Essai – Ford Mustang GT Fastback V8 : Poney pour grand enfant

A la seule lecture du titre de l’article, une multitude d’informations doit déjà vous traverser la tête. Pareille icône de l’industrie automobile déplace avec elle un bout d’histoire, des souvenirs, des scènes de films cultes mais aussi des préjugés. Je vais tenter de faire le tri parmi ces idées reçues sur les “Muscle Cars”, avec un V8 en fond sonore.

  • V8, essence, 4’951 cm3
  • 451 ch à 6’000 t/min
  • 529 Nm à 4’600 t/min
  • Boîte de vitesses automatique, 10 rap.
  • Vitesse maxi : 249 km/h
  • 0 à 100 km/h en 4.3 sec.
  • Poids : 1’831 kg
  • Long./larg./haut. (mm): 4’784 x 1’916 x 1’381
  • Conso. mixte : 13.9 l/100km
  • Emissions CO2 : 270 g/km (G)
  • dès CHF 53’400.-, mod. essayé: CHF 61’300.-


Texte et photos : Patrick Schneuwly


Chez Ford, il y a des noms connus même des néophytes.
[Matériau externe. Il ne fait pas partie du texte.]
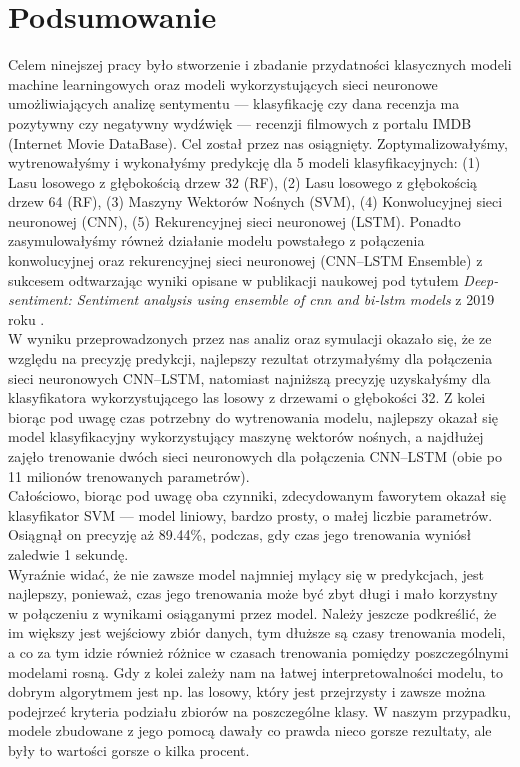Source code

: \chapter{Podsumowanie}

Celem ninejszej pracy było stworzenie i zbadanie przydatności klasycznych modeli machine learningowych oraz modeli wykorzystujących sieci neuronowe umożliwiających analizę sentymentu --- klasyfikację czy dana recenzja ma pozytywny czy negatywny wydźwięk --- recenzji filmowych z portalu IMDB (Internet Movie DataBase).
Cel został przez nas osiągnięty. Zoptymalizowałyśmy, wytrenowałyśmy i wykonałyśmy predykcję dla 5 modeli klasyfikacyjnych: (1) Lasu losowego z głębokością drzew 32 (RF),
	(2) Lasu losowego z głębokością drzew 64 (RF),
	(3) Maszyny Wektorów Nośnych (SVM),
	(4) Konwolucyjnej sieci neuronowej (CNN),
	(5) Rekurencyjnej sieci neuronowej (LSTM). Ponadto zasymulowałyśmy równeż działanie modelu powstałego z połączenia konwolucyjnej oraz rekurencyjnej sieci neuronowej (CNN--LSTM Ensemble) z sukcesem odtwarzając wyniki opisane w publikacji naukowej pod tytułem \textit{Deep-sentiment: Sentiment analysis using ensemble of cnn and bi-lstm models} z 2019 roku \cite{minaee2019deep}. \\

\bigskip 
\noindent W wyniku przeprowadzonych przez nas analiz oraz symulacji okazało się, że ze względu na precyzję predykcji, najlepszy rezultat otrzymałyśmy dla połączenia sieci neuronowych CNN--LSTM, natomiast najniższą precyzję uzyskałyśmy dla klasyfikatora wykorzystującego las losowy z drzewami o głębokości 32. Z kolei biorąc pod uwagę czas potrzebny do wytrenowania modelu, najlepszy okazał się model klasyfikacyjny wykorzystujący maszynę wektorów nośnych, a najdłużej zajęło trenowanie dwóch sieci neuronowych dla połączenia CNN--LSTM (obie po 11 milionów trenowanych parametrów).\\
Całościowo, biorąc pod uwagę oba czynniki, zdecydowanym faworytem okazał się klasyfikator SVM --- model liniowy, bardzo prosty, o małej liczbie parametrów. Osiągnął on precyzję aż 89.44\%, podczas, gdy czas jego trenowania wyniósł zaledwie 1 sekundę.\\

\bigskip
\noindent Wyraźnie widać, że nie zawsze model najmniej mylący się w predykcjach, jest najlepszy, ponieważ, czas jego trenowania może być zbyt długi i mało korzystny w połączeniu z wynikami osiąganymi przez model. Należy jeszcze podkreślić, że im większy jest wejściowy zbiór danych, tym dłuższe są czasy trenowania modeli, a co za tym idzie również różnice w czasach trenowania pomiędzy poszczególnymi modelami rosną. Gdy z kolei zależy nam na łatwej interpretowalności modelu, to dobrym algorytmem jest np. las losowy, który jest przejrzysty i zawsze można podejrzeć kryteria podziału zbiorów na poszczególne klasy. W naszym przypadku, modele zbudowane z jego pomocą dawały co prawda nieco gorsze rezultaty, ale były to wartości gorsze o kilka procent. \\

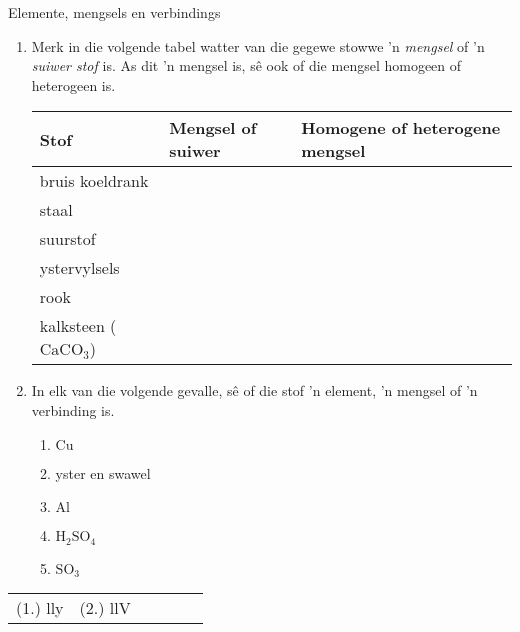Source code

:             \begin{exercises}{Elemente, mengsels en verbindings}{
            \nopagebreak
            \label{m38708*id63472}
 \begin{enumerate}[noitemsep, label=\textbf{\arabic*}. ] 
            \label{m38708*uid28}
    \item Merk in die volgende tabel watter van die gegewe stowwe 'n \textsl{mengsel} of 'n \textsl{suiwer stof} is. As dit 'n mengsel is, sê ook of die mengsel homogeen of heterogeen is.
          \begin{table}[H]
        \begin{center}
      \label{m38708*id63499}
    \noindent
      \begin{tabular}{|l|l|l|}\hline
        \textbf{Stof} &
        \textbf{Mengsel of suiwer} &
        \textbf{Homogene of heterogene mengsel} \\ \hline
        bruis koeldrank & & \\ \hline
        staal & & \\ \hline
        suurstof & & \\ \hline
        ystervylsels & & \\ \hline
        rook & & \\ \hline
        kalksteen (${\text{CaCO}}_{3}$) & & \\ \hline
    \end{tabular}
      \end{center}
\end{table}
    \par
\label{m38708*uid29}\item In elk van die volgende gevalle, sê of die stof 'n element, 'n mengsel of 'n verbinding is.
\label{m38708*id63912}\begin{enumerate}[noitemsep, label=\textbf{\alph*}. ] 
            \label{m38708*uid30}\item $\text{Cu}$
\label{m38708*uid31}\item yster en swawel
\label{m38708*uid32}\item $\text{Al}$
\label{m38708*uid33}\item $\text{H}{}_{2}\text{SO}{}_{4}$
\label{m38708*uid34}\item $\text{SO}{}_{3}$\end{enumerate}
                \end{enumerate}

\practiceinfo
\begin{tabular}[h]{cccccc}
 (1.) lly  &  (2.) llV  & 
\end{tabular}
}
\end{exercises}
Avec la Ford T et la GT, la Mustang est certainement au palmarès. Quand on parle de ce monument, on ne peut s’empêcher de penser aux grands espaces américains et aux longues lignes droites qui les traversent. Les “Muscle Cars” sont nées là-bas, en installant un gros moteur dans un châssis plutôt dépassé.

La Mustang MY2018 hérite des points forts de ses aînés mais se modernise pour garder sa place dans ce monde d’efficience énergétique et de chasse à l’insécurité. Je ne saurais pas vous dire si celle-ci a encore le charme d’une Pony de 68, en revanche comptez sur moi pour vous parler d’expérience et de plaisir de conduite ! Il suffit de presser un bouton pour se laisser envoûter.

A l’extérieur

Le look de cette Mustang est saisissant, on reconnaît l’allure d’une “Muscle Car” au premier coup d’œil. Elle ne diffère pas énormément du modèle 2015 seulement, sous cette robe Orange Fury, elle me rappelle le concept Mustang GT-R de 2005. J’adore.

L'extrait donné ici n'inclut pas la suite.